The company has diversified its product offerings with new launches as well as tests in the development pipeline. However, Ro noted that gaining market traction with those products will not come cheap. In early 2010 Genomic Health launched its Oncotype Dx colon cancer test, and so far, it has obtained limited reimbursement coverage for the test.
As part of the company's efforts to increase adoption and reimbursement for the test, it has conducted several studies to demonstrate its utility. Four major studies have been published so far, but "[w]hile data from these studies is compelling, additional studies are necessary," Ro said and noted that for the Oncotype DX test for breast cancer, Genomic Health completed 14 clinical studies.
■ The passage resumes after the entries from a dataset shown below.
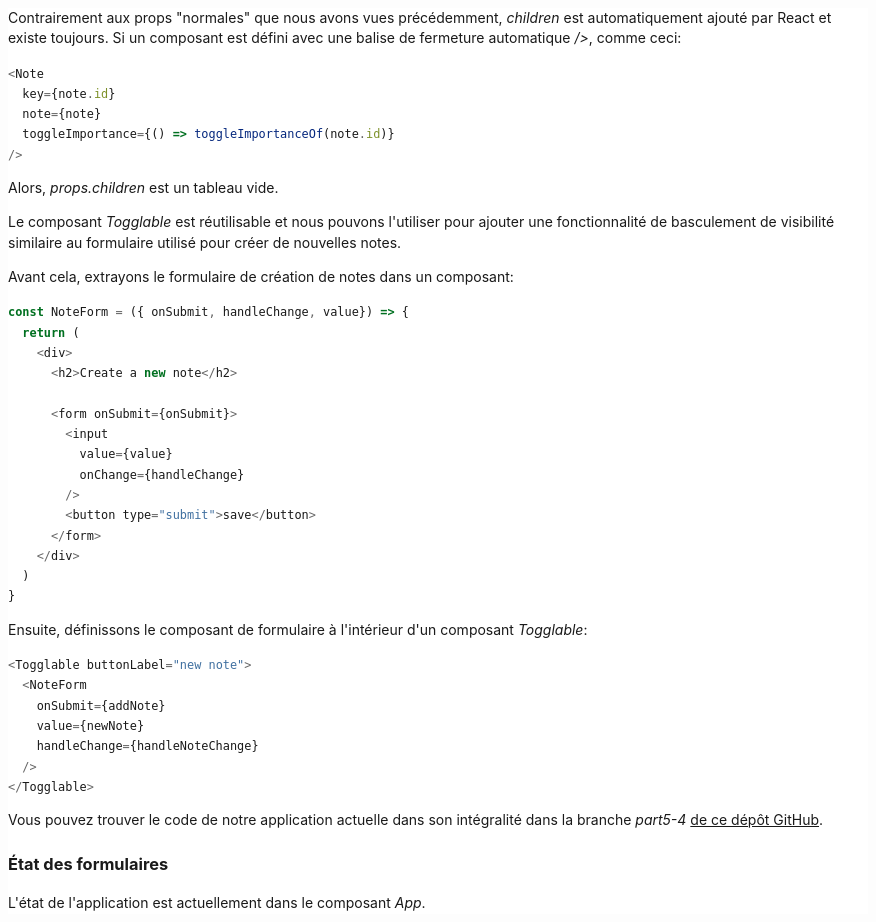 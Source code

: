 Contrairement aux props "normales" que nous avons vues précédemment, <i>children</i> est automatiquement ajouté par React et existe toujours. Si un composant est défini avec une balise de fermeture automatique _/>_, comme ceci:

```js
<Note
  key={note.id}
  note={note}
  toggleImportance={() => toggleImportanceOf(note.id)}
/>
```

Alors, <i>props.children</i> est un tableau vide.

Le composant <i>Togglable</i> est réutilisable et nous pouvons l'utiliser pour ajouter une fonctionnalité de basculement de visibilité similaire au formulaire utilisé pour créer de nouvelles notes.

Avant cela, extrayons le formulaire de création de notes dans un composant:

```js
const NoteForm = ({ onSubmit, handleChange, value}) => {
  return (
    <div>
      <h2>Create a new note</h2>

      <form onSubmit={onSubmit}>
        <input
          value={value}
          onChange={handleChange}
        />
        <button type="submit">save</button>
      </form>
    </div>
  )
}
```

Ensuite, définissons le composant de formulaire à l'intérieur d'un composant <i>Togglable</i>:

```js
<Togglable buttonLabel="new note">
  <NoteForm
    onSubmit={addNote}
    value={newNote}
    handleChange={handleNoteChange}
  />
</Togglable>
```

Vous pouvez trouver le code de notre application actuelle dans son intégralité dans la branche <i>part5-4</i> [de ce dépôt GitHub](https://github.com/fullstack-hy2020/part2-notes-frontend/tree/part5-4).

### État des formulaires

L'état de l'application est actuellement dans le composant _App_.
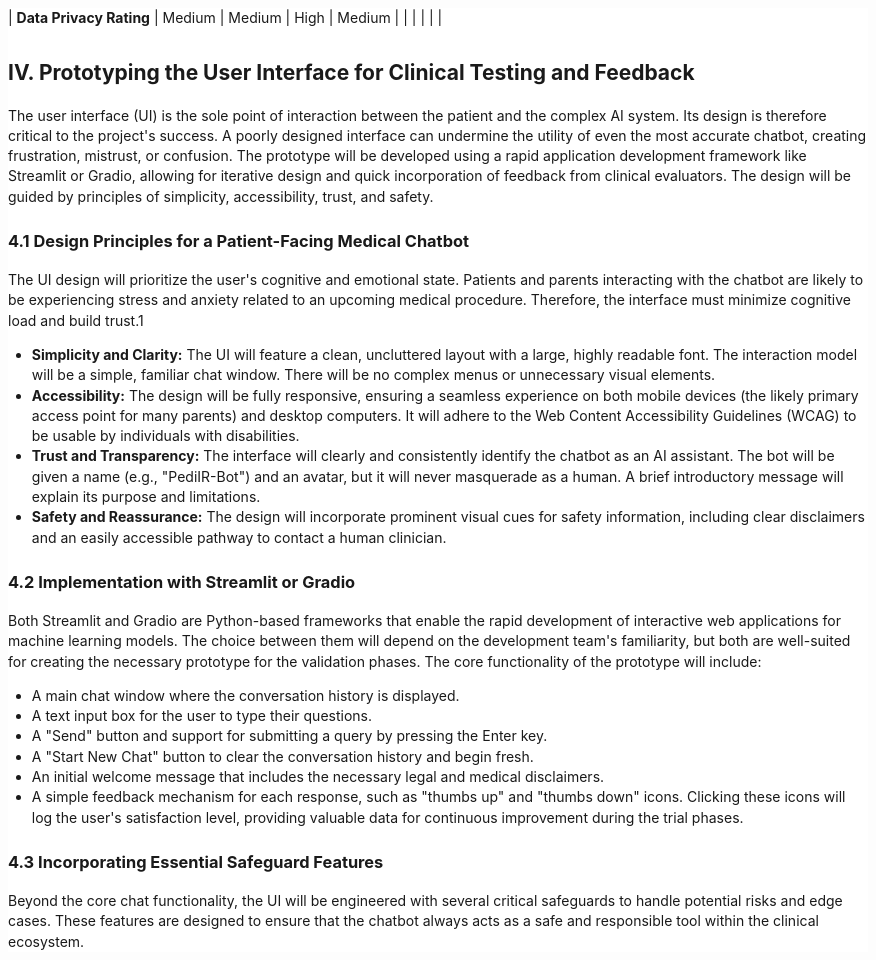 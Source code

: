 | **Data Privacy Rating**                      | Medium                         | Medium                             | High                                 | Medium                            |     |     |     |     |     |

## **IV. Prototyping the User Interface for Clinical Testing and Feedback**

The user interface (UI) is the sole point of interaction between the patient and the complex AI system. Its design is therefore critical to the project's success. A poorly designed interface can undermine the utility of even the most accurate chatbot, creating frustration, mistrust, or confusion. The prototype will be developed using a rapid application development framework like Streamlit or Gradio, allowing for iterative design and quick incorporation of feedback from clinical evaluators. The design will be guided by principles of simplicity, accessibility, trust, and safety.

### **4.1 Design Principles for a Patient-Facing Medical Chatbot**

The UI design will prioritize the user's cognitive and emotional state. Patients and parents interacting with the chatbot are likely to be experiencing stress and anxiety related to an upcoming medical procedure. Therefore, the interface must minimize cognitive load and build trust.1

- **Simplicity and Clarity:** The UI will feature a clean, uncluttered layout with a large, highly readable font. The interaction model will be a simple, familiar chat window. There will be no complex menus or unnecessary visual elements.
- **Accessibility:** The design will be fully responsive, ensuring a seamless experience on both mobile devices (the likely primary access point for many parents) and desktop computers. It will adhere to the Web Content Accessibility Guidelines (WCAG) to be usable by individuals with disabilities.
- **Trust and Transparency:** The interface will clearly and consistently identify the chatbot as an AI assistant. The bot will be given a name (e.g., "PediIR-Bot") and an avatar, but it will never masquerade as a human. A brief introductory message will explain its purpose and limitations.
- **Safety and Reassurance:** The design will incorporate prominent visual cues for safety information, including clear disclaimers and an easily accessible pathway to contact a human clinician.

### **4.2 Implementation with Streamlit or Gradio**

Both Streamlit and Gradio are Python-based frameworks that enable the rapid development of interactive web applications for machine learning models. The choice between them will depend on the development team's familiarity, but both are well-suited for creating the necessary prototype for the validation phases.
The core functionality of the prototype will include:

- A main chat window where the conversation history is displayed.
- A text input box for the user to type their questions.
- A "Send" button and support for submitting a query by pressing the Enter key.
- A "Start New Chat" button to clear the conversation history and begin fresh.
- An initial welcome message that includes the necessary legal and medical disclaimers.
- A simple feedback mechanism for each response, such as "thumbs up" and "thumbs down" icons. Clicking these icons will log the user's satisfaction level, providing valuable data for continuous improvement during the trial phases.

### **4.3 Incorporating Essential Safeguard Features**

Beyond the core chat functionality, the UI will be engineered with several critical safeguards to handle potential risks and edge cases. These features are designed to ensure that the chatbot always acts as a safe and responsible tool within the clinical ecosystem.
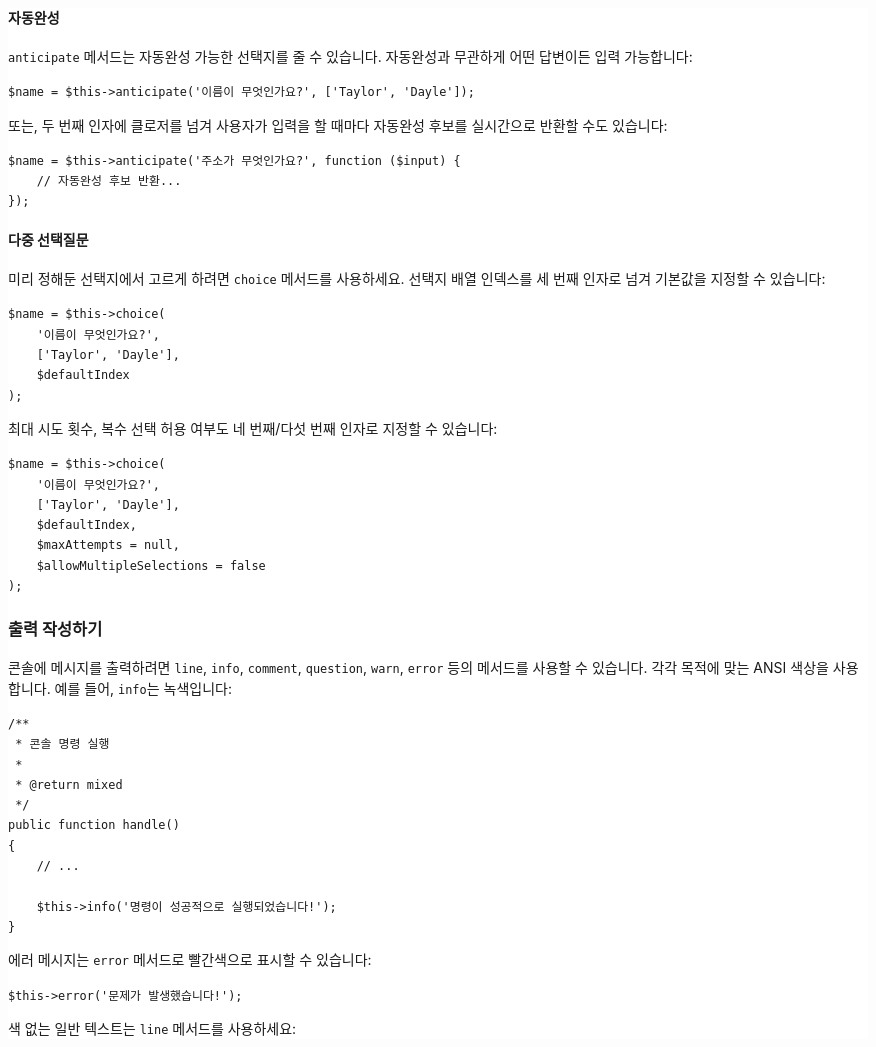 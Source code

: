 <a name="auto-completion"></a>
#### 자동완성

`anticipate` 메서드는 자동완성 가능한 선택지를 줄 수 있습니다. 자동완성과 무관하게 어떤 답변이든 입력 가능합니다:

    $name = $this->anticipate('이름이 무엇인가요?', ['Taylor', 'Dayle']);

또는, 두 번째 인자에 클로저를 넘겨 사용자가 입력을 할 때마다 자동완성 후보를 실시간으로 반환할 수도 있습니다:

    $name = $this->anticipate('주소가 무엇인가요?', function ($input) {
        // 자동완성 후보 반환...
    });

<a name="multiple-choice-questions"></a>
#### 다중 선택질문

미리 정해둔 선택지에서 고르게 하려면 `choice` 메서드를 사용하세요. 선택지 배열 인덱스를 세 번째 인자로 넘겨 기본값을 지정할 수 있습니다:

    $name = $this->choice(
        '이름이 무엇인가요?',
        ['Taylor', 'Dayle'],
        $defaultIndex
    );

최대 시도 횟수, 복수 선택 허용 여부도 네 번째/다섯 번째 인자로 지정할 수 있습니다:

    $name = $this->choice(
        '이름이 무엇인가요?',
        ['Taylor', 'Dayle'],
        $defaultIndex,
        $maxAttempts = null,
        $allowMultipleSelections = false
    );

<a name="writing-output"></a>
### 출력 작성하기

콘솔에 메시지를 출력하려면 `line`, `info`, `comment`, `question`, `warn`, `error` 등의 메서드를 사용할 수 있습니다. 각각 목적에 맞는 ANSI 색상을 사용합니다. 예를 들어, `info`는 녹색입니다:

    /**
     * 콘솔 명령 실행
     *
     * @return mixed
     */
    public function handle()
    {
        // ...

        $this->info('명령이 성공적으로 실행되었습니다!');
    }

에러 메시지는 `error` 메서드로 빨간색으로 표시할 수 있습니다:

    $this->error('문제가 발생했습니다!');

색 없는 일반 텍스트는 `line` 메서드를 사용하세요:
The company also has said that it plans to launch an Oncotype DX test for prostate cancer in 2013. This, said Ro, may also turn out be a heavy expense for Genomic Health. When it launched its colon cancer test, the firm's sales force was able to target the same oncologist community to which it had sold its breast cancer test. With the prostate cancer test, though, Genomic Health will need to sell to urologists, "and thus we estimate the sales and marketing effort for prostate cancer will be significantly more expensive than the colon cancer launch," Ro said. "[W]e believe that SG&A expenses will remain elevated as the company expands its urology sales force and marketing efforts."
Lastly, he cited a "cloudy near-/medium-term outlook for the reimbursement of genetic testing." As the Centers for Medicare and Medicaid Services tries to sort out how to pay for molecular diagnostic tests, comments from CMS about its reimbursement plans for multi-analyte algorithm assays "amplifies the level of uncertainty surrounding the future of reimbursement for Oncotype assays," Ro said. "In effect, CMS has taken the stance that it will not provide incremental reimbursement for the mathematical aspect of this test."
Because Genomic Health's tests are used mainly as risk assessment tools, justifying their use to clinicians and payors is "a complex and costly process," he said. "We believe [Genomic Health] has reached a transitional stage that will require a greater level of sustained investment than consensus expectations currently reflect."
Shares of Genomic Health on the Nasdaq were up about 1 percent at $34.22 in morning trading.